On Tuesday, police found a suspect on an Indigenous Reserve in Saskatchewan, Canada.I may be nearby for the weekend.
People at the James Smith Cree First Nation Reserve have been told to stay inside. An Associated Press reporter saw people running and screaming as police blocked roads and surrounded homes with guns.
Police then issued a warning that it was a false alarm and determined the suspect was not in the community, but his whereabouts were unknown and people were left nervous because statewide warnings were still in effect. .
It is not clear whether the suspect, Miles Sanderson, was actually in the area.
Regina Police Chief Evan Bray said Monday that Miles Sanderson was last seen in the state capital, Regina, more than 200 miles from where he was stabbed. Police said on Monday that a vehicle allegedly carrying the suspect was found in the Regina neighborhood. Police said Sanderson could be driving a black Nissan Rogue.
Damian Sanderson, the fugitive’s brother and fellow suspect,near the site of the sting. Police are investigating whether Miles Sanderson murdered his brother. The brothers are accused of killing 10 of his people and wounding 18 of them.
Police have not released a motive for the attack, describing it as one of Canada’s deadliest in years.
Leaders of the James Smith Cree Nation, where most of the stabbing attacks took place, blamed the killing on the drug and alcohol abuse plaguing the community they said was a legacy of Indigenous colonization. did.
James Smith Cree Nation resident Daryl Burns and his brother Ivor Wayne Burns, sister Gloria Lydia Burns, were killed while answering a phone call at First Response. Burns said his 62-year-old sister is on the crisis response team.
“She called home and got into violence,” he said. “She came to help. She was a hero.”
He also pointed to the colonization for drug and alcohol use rampant in reserves.
“We had a murder-suicide here three years ago. My granddaughter and her boyfriend. There were two murders last year. Ten more people died this year, all from drugs and alcohol.” is the cause.”
Ivor Wayne Barnes also condemned drugs and said one shouldn’t hate the suspect’s brother.
“We have to forgive them,” he said. “When you’re doing hard drugs, drinking Coke, taking heroin or meth, you can’t feel anything. When you stab someone, you think it’s funny. When you stab someone again, you laugh.”
“This is the destruction we face when harmful illegal drugs enter our communities. We demand to create safer and healthier communities for our people,” Sovereign Indigenous Peoples.
Saskatchewan Royal Canadian Mounted Police Commander Rhonda Blackmore said Miles Sanderson’s criminal record goes back years and includes violence. issued a wanted list, which wrote that he was “illegally fugitive”.
Arrest warrants were issued for both brothers before Damian Sanderson’s body was discovered, and both faced at least one count each of murder and attempted murder.
The stabbing was one of the worst mass murders in Canada, which has less crime than the United States. Canada’s worst mass shooting in history occurred in his 2020, when a man disguised as a police officer shot people in their homes and set fire across Nova Scotia, killing 22 people. In 2019, a man used his van to kill 10 pedestrians in Toronto.
Fatal mass stabbings are rarer than mass shootings, but they do occur around the world.
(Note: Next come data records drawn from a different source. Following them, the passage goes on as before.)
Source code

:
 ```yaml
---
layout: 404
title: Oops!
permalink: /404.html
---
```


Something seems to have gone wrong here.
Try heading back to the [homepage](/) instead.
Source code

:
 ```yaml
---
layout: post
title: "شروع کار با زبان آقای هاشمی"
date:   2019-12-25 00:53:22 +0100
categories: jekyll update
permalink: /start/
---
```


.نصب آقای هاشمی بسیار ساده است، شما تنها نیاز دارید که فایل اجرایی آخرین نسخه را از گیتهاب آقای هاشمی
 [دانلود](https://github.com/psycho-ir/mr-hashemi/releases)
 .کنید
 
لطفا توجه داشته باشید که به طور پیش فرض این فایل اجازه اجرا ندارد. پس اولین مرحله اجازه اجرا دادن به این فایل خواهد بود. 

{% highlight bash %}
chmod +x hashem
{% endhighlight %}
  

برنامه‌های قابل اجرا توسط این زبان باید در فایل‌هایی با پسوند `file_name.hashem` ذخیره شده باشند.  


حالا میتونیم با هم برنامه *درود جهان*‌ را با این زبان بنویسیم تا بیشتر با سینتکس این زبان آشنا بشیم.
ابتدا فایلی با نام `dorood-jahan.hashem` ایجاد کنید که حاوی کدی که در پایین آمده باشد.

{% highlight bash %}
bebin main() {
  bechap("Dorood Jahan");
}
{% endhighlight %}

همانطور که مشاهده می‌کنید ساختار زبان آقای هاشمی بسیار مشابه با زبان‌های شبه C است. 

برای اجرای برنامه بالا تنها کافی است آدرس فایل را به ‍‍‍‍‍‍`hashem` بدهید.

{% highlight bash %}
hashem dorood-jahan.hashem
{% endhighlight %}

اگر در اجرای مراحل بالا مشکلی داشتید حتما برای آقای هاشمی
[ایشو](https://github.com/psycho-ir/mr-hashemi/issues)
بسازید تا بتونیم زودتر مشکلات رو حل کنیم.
In 2014, 29 of him were stabbed to death at a train station in Kunming, southwestern China. In 2016, 19 people were killed in a mass stabbing incident at a facility for the mentally ill in Sagamihara, Japan. A year later, three men killed eight of him in a car and stabbed him in an attack on London Bridge.
Police in Saskatchewan received the first call about the stabbing at 5:40 am on Sunday and received several more calls within minutes. Blackmore said casualties were found at his 13 locations in sparsely populated reserves and towns. The James Smith Cree Nation is about 30 kilometers from Weldon.
Among the ten murdered was Lana Head, former partner of Michael Brett Burns and mother of two daughters.
“I feel sick that jail time, drugs and alcohol have taken so many lives,” Burns told Aboriginal People’s Television Network.
Weldon residents have identified one of the dead as Wes Petterson, a retired widower who made coffee every morning at a seniors center. He loved gardening, picking berries, canning, making jams and cakes, recalled William Werks, 47, and his mother Sharon Werks, 64.
William Werks described his neighbor as a “kind old man” and “community first”, and said, “He would take his shirt off his back if he could.”
Sharon Werks was perplexed: “I don’t understand why they would target someone like him. Because he was just a poor, helpless little guy. Because that was the way he was.” He cared about everyone, and they cared about him.